A parabolic (morphing) flap is more efficient! The ideal section flap effectiveness, shown on the right, is the measure of how a single degree of flap deflection measures against a single degree of change in angle of attack.
In other words, as shown here, the parabolic flap always controls the flow more smoothly than the articulated (straight rotation) flap. In fact, a parabolic flap with a flap chord fraction of about 0.4 is as effective as a single degree rotation in angle of attack.
I presented this work at SciTech 2021 -- Moulton, B. C., and Hunsaker, D. F., “3D-Printed Wings with Morphing Trailing-Edge Technology,” AIAA Scitech Forum Virtual Event, January 2021, AIAA-2021-0351 DOI: 10.2514/6.2021-0351
As well as my thesis -- Moulton, Benjamin C., "3D-Printed Morphing Wings for Controlling Yaw on Flying-Wing Aircraft" (2021). All Graduate Theses and Dissertations. 8178. https://digitalcommons.usu.edu/etd/8178
Or watch the presentation!
Or watch the presentation!
Keep scrolling to see the concepts I developed
I've been working on this for a long time!
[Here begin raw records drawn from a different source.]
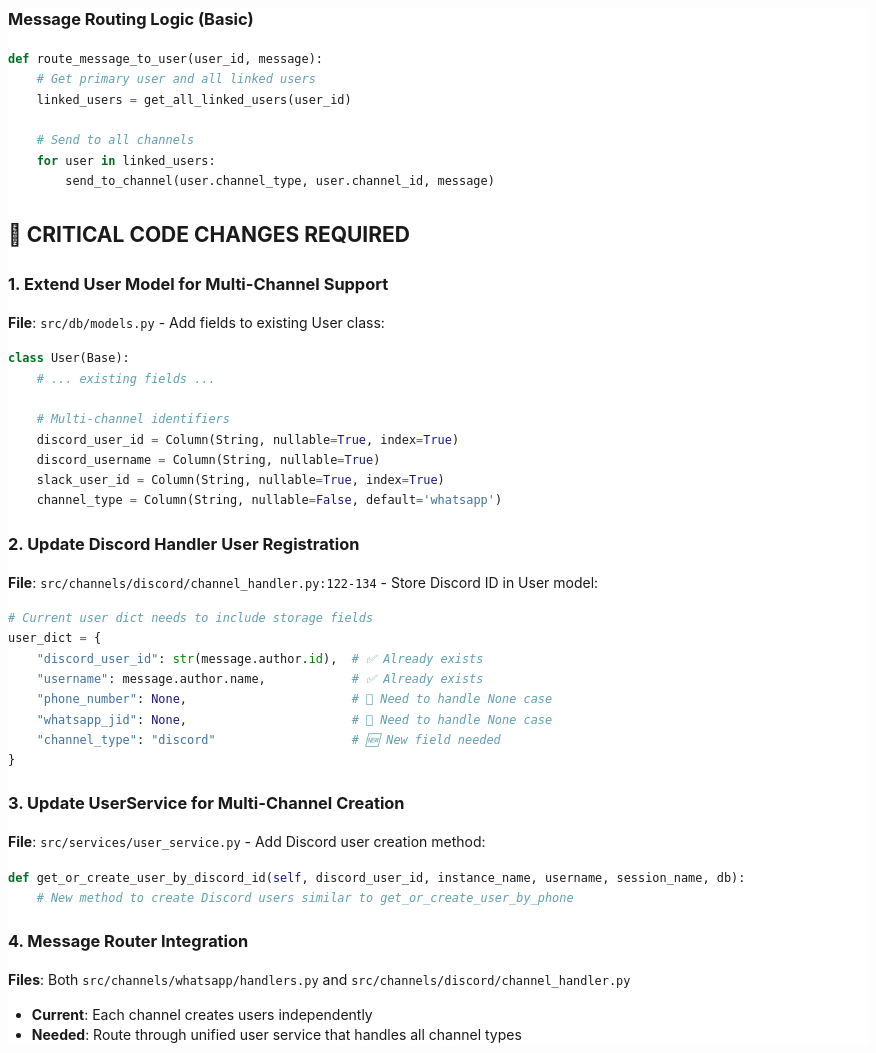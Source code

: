 ### Message Routing Logic (Basic)
```python
def route_message_to_user(user_id, message):
    # Get primary user and all linked users
    linked_users = get_all_linked_users(user_id)
    
    # Send to all channels
    for user in linked_users:
        send_to_channel(user.channel_type, user.channel_id, message)
```

## 🔧 CRITICAL CODE CHANGES REQUIRED

### 1. **Extend User Model for Multi-Channel Support**
**File**: `src/db/models.py` - Add fields to existing User class:
```python
class User(Base):
    # ... existing fields ...
    
    # Multi-channel identifiers
    discord_user_id = Column(String, nullable=True, index=True)
    discord_username = Column(String, nullable=True) 
    slack_user_id = Column(String, nullable=True, index=True)
    channel_type = Column(String, nullable=False, default='whatsapp')
```

### 2. **Update Discord Handler User Registration**
**File**: `src/channels/discord/channel_handler.py:122-134` - Store Discord ID in User model:
```python
# Current user dict needs to include storage fields
user_dict = {
    "discord_user_id": str(message.author.id),  # ✅ Already exists
    "username": message.author.name,            # ✅ Already exists
    "phone_number": None,                       # 🔧 Need to handle None case
    "whatsapp_jid": None,                       # 🔧 Need to handle None case  
    "channel_type": "discord"                   # 🆕 New field needed
}
```

### 3. **Update UserService for Multi-Channel Creation**
**File**: `src/services/user_service.py` - Add Discord user creation method:
```python
def get_or_create_user_by_discord_id(self, discord_user_id, instance_name, username, session_name, db):
    # New method to create Discord users similar to get_or_create_user_by_phone
```

### 4. **Message Router Integration**
**Files**: Both `src/channels/whatsapp/handlers.py` and `src/channels/discord/channel_handler.py`
- **Current**: Each channel creates users independently  
- **Needed**: Route through unified user service that handles all channel types
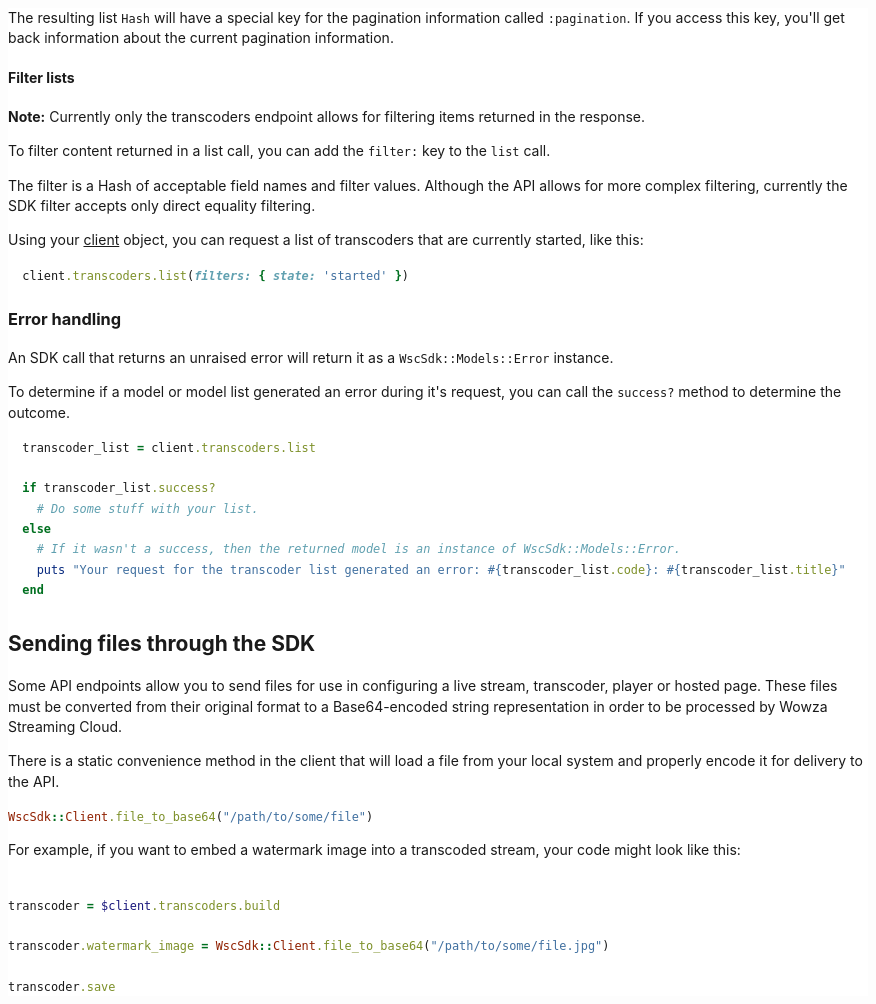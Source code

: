 The resulting list `Hash` will have a special key for the pagination information called `:pagination`.  If you access this key, you'll get back information about the current pagination information.

#### Filter lists

**Note:** Currently only the transcoders endpoint allows for filtering items returned in the response.

To filter content returned in a list call, you can add the `filter:` key to the `list` call.

The filter is a Hash of acceptable field names and filter values. Although the API allows for more complex filtering, currently the SDK filter accepts only direct equality filtering.

Using your [client](#create-a-client) object, you can request a list of transcoders that are currently started, like this:

```ruby
  client.transcoders.list(filters: { state: 'started' })
```

### Error handling

An SDK call that returns an unraised error will return it as a `WscSdk::Models::Error` instance.

To determine if a model or model list generated an error during it's request, you can call the `success?` method to determine the outcome.

```ruby
  transcoder_list = client.transcoders.list

  if transcoder_list.success?
    # Do some stuff with your list.
  else
    # If it wasn't a success, then the returned model is an instance of WscSdk::Models::Error.
    puts "Your request for the transcoder list generated an error: #{transcoder_list.code}: #{transcoder_list.title}"
  end
```

## Sending files through the SDK

Some API endpoints allow you to send files for use in configuring a
live stream, transcoder, player or hosted page. These files must be converted from their original format to a Base64-encoded string representation in order to be processed by Wowza Streaming Cloud.

There is a static convenience method in the client that will load a file from
your local system and properly encode it for delivery to the API.

```ruby
WscSdk::Client.file_to_base64("/path/to/some/file")
```

For example, if you want to embed a watermark image into a transcoded stream, your code might look like this:

```ruby

transcoder = $client.transcoders.build

transcoder.watermark_image = WscSdk::Client.file_to_base64("/path/to/some/file.jpg")

transcoder.save
```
Check out some of the concepts I considered and tested along the way :
Concept 1
This concept started it all! It has a stiff foam leading edge, a flexible foam trailing edge, and ribs interspersed along the span for control deflection.
Concept 2
This concept has a stiff foam leading edge, a flexible foam trailing edge skin, and ribs interspersed along the span for control deflection.
Concept 3
This concept was my first step toward 3D printing a morphing wing. It has a stiffer skin which is controlled via ribs which are underneath the skin.
Concept 4
This concept employs the FishBAC design. It is fully 3D printed from a stiffer plastic.
Concept 5
This concept has stiff FishBAC ribs, with stringers connecting over which an elastomeric skin could be placed.
Concept 6
This concept has stiff FishBAC ribs, with curved stringers connecting over which an elastomeric skin could be placed.
Concept 7
Concept 8
This concept has a FishBAC design with a stiff leading edge and a flexible trailing edge. No prototypes were made.
Concept 9
This concept has a FishBAC design with the fish bones overlapping to avoid the hastle of adding a skin. No prototypes were made.
Concept 10
This concept has a FishBAC design with layered stiff and flexible material. No prototypes were made.
Concept 11
This concept has a semi-flexible skin made from a grid / mesh material. No prototypes were made.
Concept 12
This concept is made of wood, with a rotary joint about which discretized sections are rotated. No prototypes were made.
Concept 13
This concept has a stiff skin which is deflected internally using a tongue-clevis design.
Concept 14
Now we're getting somewhere! This concept has a blended stiff and flexible skin, with flexible ARCS connecting the upper and lower surfaces of the trailing edge to define the parabolic flap.
Concept 15
This concept is made of layered stiff and flexible material, with a rotary joint about which discretized sections are rotated. No prototypes were made.
Concept 16
This concept has a blended stiff and flexible skin, with flexible ARCS connecting the upper and lower surfaces of the trailing edge to define the parabolic flap. It differs from concept 14 in that there is a tongue-clevis mechanism on both the upper and lower surfaces.
Concept 17
This concept is made of discrete laser cut birch-wood ribs, which are connected with a flexible string material.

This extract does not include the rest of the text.